Israeli official visits Chicago after antisemitic attacks on businesses, synagogues

The Consul General of Israel to the Midwest visited five Jewish institutions that were the recent targets of various hate crimes.

 Downtown Chicago, where Morningstar’s headquarters is located, became the site of pro-Palestinian protests, featuring calls to boycott Israel, during last May’s fighting between Israeli forces and Hamas in Gaza. (photo credit: Jacek Boczarski/Anadolu Agency via Getty Images)
Downtown Chicago, where Morningstar’s headquarters is located, became the site of pro-Palestinian protests, featuring calls to boycott Israel, during last May’s fighting between Israeli forces and Hamas in Gaza.
(photo credit: Jacek Boczarski/Anadolu Agency via Getty Images)

WASHINGTON – Consul-General of Israel to the Midwest Yinam Cohen and Chicago Alderman Debra Silverstein visited five Jewish institutions that were the recent targets of various hate crimes. On Monday, the two visited the Free Synagogue, Tel Aviv Bakery, Kol Tuv Bakery, Yeshiva Kesser Yonah and Congregation Bnei Reuven – all of which were targeted in late January.

According to the local television station WGN9, a swastika was found spray-painted on the backside of the Free Russian-Jewish Community Synagogue, and the windows of a local bakery were smashed.

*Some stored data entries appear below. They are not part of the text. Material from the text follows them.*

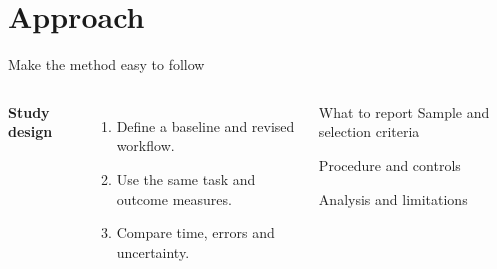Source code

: \section{Approach}
\begin{frame}{Make the method easy to follow}
\begin{columns}[T,onlytextwidth]
\textbf{Study design}\par\vspace{3mm}
\begin{enumerate}\setlength{\itemsep}{4mm}
\item Define a baseline and revised workflow.
\item Use the same task and outcome measures.
\item Compare time, errors and uncertainty.
\end{enumerate}
\begin{block}{What to report}
Sample and selection criteria\par\medskip
Procedure and controls\par\medskip
Analysis and limitations
\end{block}
\end{columns}
\end{frame}

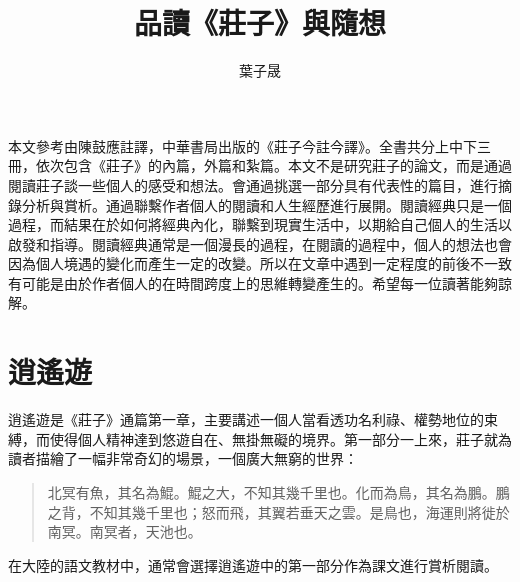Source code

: \documentclass[12pt,a4paper]{article}
\begin{document}
    \title{品讀《莊子》與隨想}
    \author{葉子晟}
    \date{}
    \maketitle
    
    \small
    本文參考由陳鼓應註譯，中華書局出版的《莊子今註今譯》。全書共分上中下三冊，依次包含《莊子》的內篇，外篇和紮篇。本文不是研究莊子的論文，而是通過閱讀莊子談一些個人的感受和想法。會通過挑選一部分具有代表性的篇目，進行摘錄分析與賞析。通過聯繫作者個人的閱讀和人生經歷進行展開。閱讀經典只是一個過程，而結果在於如何將經典內化，聯繫到現實生活中，以期給自己個人的生活以啟發和指導。閱讀經典通常是一個漫長的過程，在閱讀的過程中，個人的想法也會因為個人境遇的變化而產生一定的改變。所以在文章中遇到一定程度的前後不一致有可能是由於作者個人的在時間跨度上的思維轉變產生的。希望每一位讀著能夠諒解。

    \normalsize

    \section{逍遙遊}
    逍遙遊是《莊子》通篇第一章，主要講述一個人當看透功名利祿、權勢地位的束縛，而使得個人精神達到悠遊自在、無掛無礙的境界。第一部分一上來，莊子就為讀者描繪了一幅非常奇幻的場景，一個廣大無窮的世界：
    \begin{quotation}
        北冥有魚，其名為鯤。鯤之大，不知其幾千里也。化而為鳥，其名為鵬。鵬之背，不知其幾千里也；怒而飛，其翼若垂天之雲。是鳥也，海運則將徙於南冥。南冥者，天池也。
    \end{quotation}
    在大陸的語文教材中，通常會選擇逍遙遊中的第一部分作為課文進行賞析閱讀。

\end{document}
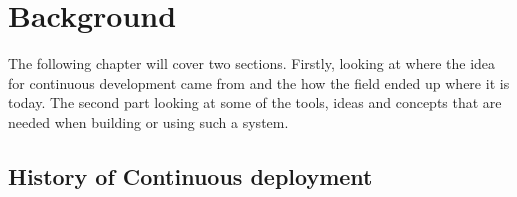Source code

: %
%
%
%
%
%

\section{Background}

The following chapter will cover two sections. Firstly, looking at where the idea for continuous development came from and the how the field ended up where it is today. The second part looking at some of the tools, ideas and concepts that are needed when building or using such a system.

\subsection{History of Continuous deployment}

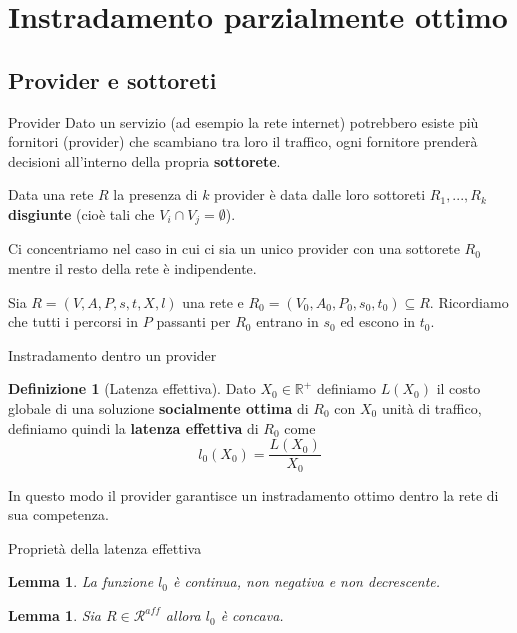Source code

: \documentclass{beamer}
\newcounter{counter1}
\theoremstyle{plain}
\newtheorem{mylem}[counter1]{Lemma}
\theoremstyle{definition}
\newtheorem{mydef}[counter1]{Definizione}
\theoremstyle{remark}
\newcommand{\pa}[1]{\left(#1\right)}
\begin{document}
\section{Instradamento parzialmente ottimo}

\subsection{Provider e sottoreti}

\begin{frame}{Provider}
  Dato un servizio (ad esempio la rete internet) potrebbero esiste più
  fornitori (provider) che scambiano tra loro il traffico, ogni
  fornitore prenderà decisioni all'interno della propria
  \textbf{sottorete}.

  Data una rete $R$ la presenza di $k$ provider è data dalle loro
  sottoreti $R_1,...,R_k$ \textbf{disgiunte} (cioè tali che $V_i\cap
  V_j = \emptyset$). \vfill

  Ci concentriamo nel caso in cui ci sia un unico provider con una
  sottorete $R_0$ mentre il resto della rete è indipendente.

  Sia $R=(V,A,P,s,t,X,l)$ una rete e $R_0=(V_0,A_0,P_0,s_0,t_0)
  \subseteq R$. Ricordiamo che tutti i percorsi in $P$ passanti per
  $R_0$ entrano in $s_0$ ed escono in $t_0$.
  \vfill
\end{frame}

\begin{frame}{Instradamento dentro un provider}
  \begin{mydef}[Latenza effettiva]
    Dato $X_0\in\mathbb{R}^+$ definiamo $L\pa{X_0}$ il costo globale di
    una soluzione \textbf{socialmente ottima} di $R_0$ con $X_0$ unità
    di traffico, definiamo quindi la \textbf{latenza effettiva} di
    $R_0$ come
    \[ l_0(X_0) = \frac{L\pa{X_0}}{X_0} \]
  \end{mydef}
  In questo modo il provider garantisce un instradamento ottimo dentro
  la rete di sua competenza.
\end{frame}
\begin{frame}{Proprietà della latenza effettiva}
  \begin{mylem}
    La funzione $l_0$ è continua, non negativa e non decrescente.
  \end{mylem}
  \begin{mylem}
    Sia $R\in \mathcal{R}^{aff}$ allora $l_0$ è concava.
  \end{mylem}
\end{frame}
\end{document}
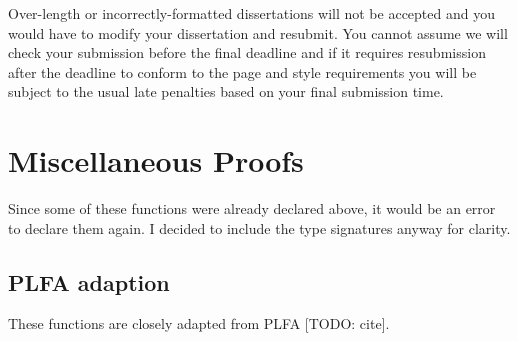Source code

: \documentclass[logo,bsc,singlespacing,parskip,online]{infthesis}
\begin{document}
Over-length or incorrectly-formatted dissertations will not be accepted and you
would have to modify your dissertation and resubmit. You cannot assume we will
check your submission before the final deadline and if it requires resubmission
after the deadline to conform to the page and style requirements you will be
subject to the usual late penalties based on your final submission time.





\appendix

\chapter{Miscellaneous Proofs}
\label{appendix:misc_proofs}

Since some of these functions were already declared above, it would be an error to declare them
again. I decided to include the type signatures anyway for clarity.

\section{PLFA adaption}

These functions are closely adapted from PLFA [TODO: cite].
\end{document}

Authorities later announced that Shahid Hussain, 39, is facing hate crime charges in connection to these attacks, which also included verbally assaulting a man. He was charged with two felony counts of defacement.

“We had two businesses that had their windows shattered, and three synagogues and a school [that were vandalized],” said Silverstein. “This really was very upsetting for my community, but it also unified us because we are united against hate and we won’t tolerate any kind of antisemitic actions against our community,” she said. Silverstein commended the police work, and said they were “terrific.”

“They were able to make an arrest within 24 hours, and the offender was charged with four hate crimes,” she said. “Our community is always on heightened alert, unfortunately. Antisemitism is on the rise, and so we have some police officers that do training for synagogues and schools, and that is continuing, and we are always working to have a plan in case something, God forbid, happens again in our community.

“[But] we’re continuing to live our lives. We’re not going to let this get us down,” she added. “We’re continuing to live and do what we have to do, but we know that there is antisemitism, and we know that we have to be aware of our surroundings.

Swastika on a wall (illustrative) (credit: INGIMAGE)Swastika on a wall (illustrative) (credit: INGIMAGE)

Cohen said, “the community was already on high alert following the Texas hostage attack, and the recent flurry of attacks just amplified these feelings.

“It’s truly troubling because of the trend. We didn’t see that trend 10 years ago. It feels like people who are visibly Jewish – such as the large Orthodox community here in Chicago – are more exposed to harassment.”

He added, “The community is very resilient, but the fact that they need to tighten up their security makes them feel uneasy.”

Cohen went on to say that he decided to visit all the businesses and institutions that were attacked to express solidarity on behalf of the State of Israel.

“It was important for me to buy some baked goods at the kosher bakery to deliver the message that the consulate is not just a representative of Israel but also a part of the community,” he added. “Our message to the community is that we fully support the fight against antisemitism and call on the authorities to have a zero-tolerance policy. It was encouraging to see how local officials took these incidents seriously and fiercely condemned the attacks.”